◆ **Activity**
Find the word "documentation" in the material below and gather every line that contains it.

____ Available data

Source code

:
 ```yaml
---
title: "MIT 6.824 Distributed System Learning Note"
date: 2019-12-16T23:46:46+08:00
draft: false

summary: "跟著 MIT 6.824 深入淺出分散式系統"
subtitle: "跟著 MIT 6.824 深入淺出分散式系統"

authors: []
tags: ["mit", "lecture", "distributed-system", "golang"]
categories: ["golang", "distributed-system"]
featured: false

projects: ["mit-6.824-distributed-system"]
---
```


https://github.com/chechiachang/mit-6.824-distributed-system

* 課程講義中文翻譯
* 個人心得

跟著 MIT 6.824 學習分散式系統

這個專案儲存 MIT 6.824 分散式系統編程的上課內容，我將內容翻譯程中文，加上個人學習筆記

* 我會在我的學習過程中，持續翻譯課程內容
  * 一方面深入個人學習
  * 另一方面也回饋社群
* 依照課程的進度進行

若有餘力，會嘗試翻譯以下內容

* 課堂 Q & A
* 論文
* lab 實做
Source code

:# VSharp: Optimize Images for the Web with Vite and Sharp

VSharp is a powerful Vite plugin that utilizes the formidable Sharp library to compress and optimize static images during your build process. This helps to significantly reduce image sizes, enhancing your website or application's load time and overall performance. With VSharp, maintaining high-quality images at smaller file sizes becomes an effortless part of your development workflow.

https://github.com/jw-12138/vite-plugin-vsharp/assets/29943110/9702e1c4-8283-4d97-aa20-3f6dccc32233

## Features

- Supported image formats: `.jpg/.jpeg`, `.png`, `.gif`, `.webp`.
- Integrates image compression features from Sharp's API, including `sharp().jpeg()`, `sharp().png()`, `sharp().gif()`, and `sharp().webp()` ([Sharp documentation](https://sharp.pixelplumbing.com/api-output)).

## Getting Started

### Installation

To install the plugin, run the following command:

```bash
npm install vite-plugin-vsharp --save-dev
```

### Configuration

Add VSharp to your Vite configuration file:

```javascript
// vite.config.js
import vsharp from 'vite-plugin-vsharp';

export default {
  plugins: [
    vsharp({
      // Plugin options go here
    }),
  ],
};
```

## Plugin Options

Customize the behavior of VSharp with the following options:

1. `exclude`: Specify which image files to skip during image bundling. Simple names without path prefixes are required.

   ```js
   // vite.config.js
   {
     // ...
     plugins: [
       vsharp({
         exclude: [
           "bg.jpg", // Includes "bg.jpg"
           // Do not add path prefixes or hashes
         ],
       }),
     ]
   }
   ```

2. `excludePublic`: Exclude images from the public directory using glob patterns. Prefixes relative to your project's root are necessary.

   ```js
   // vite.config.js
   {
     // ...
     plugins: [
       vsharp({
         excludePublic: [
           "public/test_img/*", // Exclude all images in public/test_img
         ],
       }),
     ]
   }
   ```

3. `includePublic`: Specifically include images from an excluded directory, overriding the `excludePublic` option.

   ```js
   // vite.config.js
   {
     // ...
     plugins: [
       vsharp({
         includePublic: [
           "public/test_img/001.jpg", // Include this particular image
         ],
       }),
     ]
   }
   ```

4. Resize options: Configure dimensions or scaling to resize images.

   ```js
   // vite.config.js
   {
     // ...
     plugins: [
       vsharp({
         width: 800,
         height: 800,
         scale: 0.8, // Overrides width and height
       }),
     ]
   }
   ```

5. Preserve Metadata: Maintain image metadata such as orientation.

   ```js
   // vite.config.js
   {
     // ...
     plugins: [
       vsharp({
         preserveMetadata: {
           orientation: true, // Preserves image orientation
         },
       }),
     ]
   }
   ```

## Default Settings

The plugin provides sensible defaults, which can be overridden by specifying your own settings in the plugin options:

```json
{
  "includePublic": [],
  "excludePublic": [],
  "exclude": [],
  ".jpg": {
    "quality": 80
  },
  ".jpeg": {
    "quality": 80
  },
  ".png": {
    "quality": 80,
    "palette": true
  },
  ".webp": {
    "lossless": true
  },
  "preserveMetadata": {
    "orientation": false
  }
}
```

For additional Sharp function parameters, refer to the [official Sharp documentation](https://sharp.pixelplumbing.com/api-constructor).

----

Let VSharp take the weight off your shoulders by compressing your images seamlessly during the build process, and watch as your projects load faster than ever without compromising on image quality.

________

◆ **Exercise answer**
- Integrates image compression features from Sharp's API, including `sharp().jpeg()`, `sharp().png()`, `sharp().gif()`, and `sharp().webp()` ([Sharp documentation](https://sharp.pixelplumbing.com/api-output)).
For additional Sharp function parameters, refer to the [official Sharp documentation](https://sharp.pixelplumbing.com/api-constructor).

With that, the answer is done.